From: Claudiu Beznea <[email protected]>
On latest kernel revisions it has been noticed (on a RZ/G3S system) that
when booting Linux and root file system is on eMMC, at some point in
the booting process, when the systemd applications are started, the
"mmc0: tuning execution failed: -5" message is displayed on console.
On kernel v6.7-rc5 this is reproducible in 90% of the boots. This was
missing on the same system with kernel v6.5.0-rc1. It was also noticed on
kernel revisions v6.6-rcX on a RZ/G2UL based system but not on the kernel
this fix is based on (v6.7-rc5).
Investigating it on RZ/G3S lead to the conclusion that every time the issue
is reproduced all the probed TAPs are OK. According to datasheet, when this
happens the change point of data need to be considered for tuning.
Previous code considered the change point of data happens when the content
of the SMPCMP register is zero. According to RZ/V2M hardware manual,
chapter "Change Point of the Input Data" (as this is the most clear
description that I've found about change point of the input data and all
RZ hardware manual are similar on this chapter), at the time of tuning,
data is captured by the previous and next TAPs and the result is stored in
the SMPCMP register (previous TAP in bits 22..16, next TAP in bits 7..0).
If there is a mismatch b/w the previous and the next TAPs, it indicates
that there is a change point of the input data.
To comply with this, the patch checks if this mismatch is present and
updates the priv->smpcmp mask only if it is not. Previous code checked if
the value of SMPCMP register was zero. However, on RZ/G3S, this leads to
failues as it may happen, e.g., the following:
CMPNGU=0x0e, CMPNGD=0x0e, SMPCMP=0x000e000e.
Along with it, as mmc_send_tuning() may return with error even before the
MMC command reach the controller (and because at that point cmd_error = 0),
the update of priv->smpcmp mask has been done only if the return value of
mmc_send_tuning(mmc, opcode, &cmd_error) is 0 (success).

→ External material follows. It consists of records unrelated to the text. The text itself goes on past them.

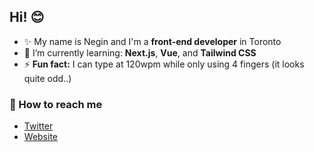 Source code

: ## Hi! 😊

- ✨ My name is Negin and I'm a **front-end developer** in Toronto
- 🌱 I’m currently learning: **Next.js**, **Vue**, and **Tailwind CSS**
- ⚡ **Fun fact:** I can type at 120wpm while only using 4 fingers (it looks quite odd..)

### 💌 How to reach me
* [Twitter](https://twitter.com/negicodes)
* [Website](https://negi.dev/)

<!--
**nuggetsnegin/nuggetsnegin** is a ✨ _special_ ✨ repository because its `README.md` (this file) appears on your GitHub profile.

Here are some ideas to get you started:

- 🔭 I’m currently working on ...
- 🌱 I’m currently learning ...
- 👯 I’m looking to collaborate on ...
- 🤔 I’m looking for help with ...
- 💬 Ask me about ...
- 📫 How to reach me: ...
- 😄 Pronouns: ...
- ⚡ Fun fact: ...
-->
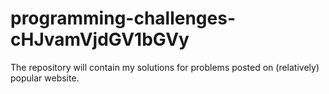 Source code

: # programming-challenges-cHJvamVjdGV1bGVy

The repository will contain my solutions for problems posted on (relatively) popular website.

This change has been checked on the devices with the following DTSes by
doing 100 consecutive boots and checking for the tuning failure message:
- r9a08g045s33-smarc.dts
- r8a7742-iwg21d-q7.dts
- r8a7743-iwg20d-q7.dts
- r8a7744-iwg20d-q7.dts
- r8a7745-iwg22d-sodimm.dts
- r8a77470-iwg23s-sbc.dts
- r8a774a1-hihope-rzg2m-ex.dts
- r8a774b1-hihope-rzg2n-ex.dts
- r8a774c0-ek874.dts
- r8a774e1-hihope-rzg2h-ex.dts
- r9a07g043u11-smarc-rzg2ul.dts
- r9a07g044c2-smarc-rzg2lc.dts
- r9a07g044l2-smarc-rzg2l.dts
- r9a07g054l2-smarc-rzv2l.dts
Fixes: 5fb6bf51f6d1 ("mmc: renesas_sdhi: improve TAP selection if all TAPs are good")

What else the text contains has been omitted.